Come ho già detto, il pubblico non deve aspettarsi una mostra di mamme e bambini sorridenti, ma una storia più oscura e più complessa del ’900. In secondo luogo spero che le opere saranno la sorpresa più grande, perché all’interno della carriera di ciascun artista siamo andati a cercare «gemme» non scontate. Che so, di Warhol non c’è Jackie al funerale di Kennedy ma due film che lui gira su sua madre, di Jeff Koons è esposta una «Venere» a palloncino non ancora vista in Italia. Credo che la sorpresa più bella sarà un numero straordinario di capolavori che raccontano questa storia del ’900. C’è la genesi raccontata da Camille Henrot, oppure opere che mi stanno particolarmente a cuore, due cicli fotografici. Uno è di Lennart Nilsson, che nel 1964 fotografa per la prima volta l’interno di un utero in gravidanza e documenta l’intero periodo di gestazione: sono foto incredibili che fanno sembrare il corpo umano una sorta di cosmo fantascientifico e influenzeranno Kubrick per «2001: Odissea nello spazio». L’altro sono le foto che Nicholas Nixon scatta di sua moglie Bebe e delle sue tre sorelle per quarant’anni, così che i soggetti si vedono invecchiare nel corso della loro vita.

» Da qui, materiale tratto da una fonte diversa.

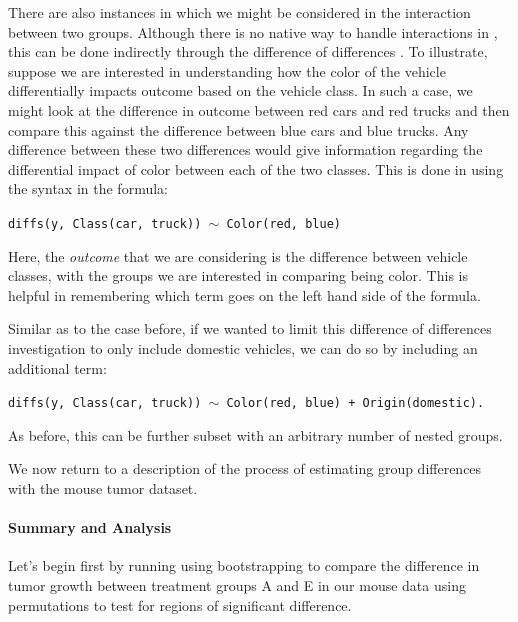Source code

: There are also instances in which we might be considered in the interaction between two groups. Although there is no native way to handle interactions in , this can be done indirectly through the difference of differences \cite{McMurray2019}. To illustrate, suppose we are interested in understanding how the color of the vehicle differentially impacts outcome based on the vehicle class. In such a case, we might look at the difference in outcome between red cars and red trucks and then compare this against the difference between blue cars and blue trucks. Any difference between these two differences would give information regarding the differential impact of color between each of the two classes. This is done in  using the  syntax in the formula:


\begin{center}
\tt diffs(y, Class(car, truck)) $\sim$ Color(red, blue)
\end{center}

Here, the \textit{outcome} that we are considering is the difference between vehicle classes, with the groups we are interested in comparing being color. This is helpful in remembering which term goes on the left hand side of the formula. 

Similar as to the case before, if we wanted to limit this difference of differences investigation to only include domestic vehicles, we can do so by including an additional term:

\begin{center}
\tt diffs(y, Class(car, truck)) $\sim$ Color(red, blue) + Origin(domestic).
\end{center}

As before, this can be further subset with an arbitrary number of nested groups.

We now return to a description of the process of estimating group differences with the mouse tumor dataset.


\paragraph{Summary and Analysis}

Let's begin first by running  using bootstrapping to compare the difference in tumor growth between treatment groups A and E in our mouse data using permutations to test for regions of significant difference.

Nel mondo dell’arte esiste ancora quella discriminazione delle donne rispetto agli uomini denunciata dal collettivo «Guerrilla Girls»?
Se si guarda alle cifre, Cindy Sherman non fa i numeri di Jeff Koons: c’è ancora una differenza nel riconoscimento economico. Ma a me, al di là dell’aspetto delle «quote», premevano un paio di cose. Primo, in Italia che mi ricordi non mi sembra ci siano state mostre che facessero il punto su questi nodi e sulla questione della maternità e sessualità nel ’900. Secondo, uno dei temi della mostra è provare a immaginare un’arte postgender o postsessuale: nel momento in cui non esistono più generi in un certo senso non esistono più ingiustizie.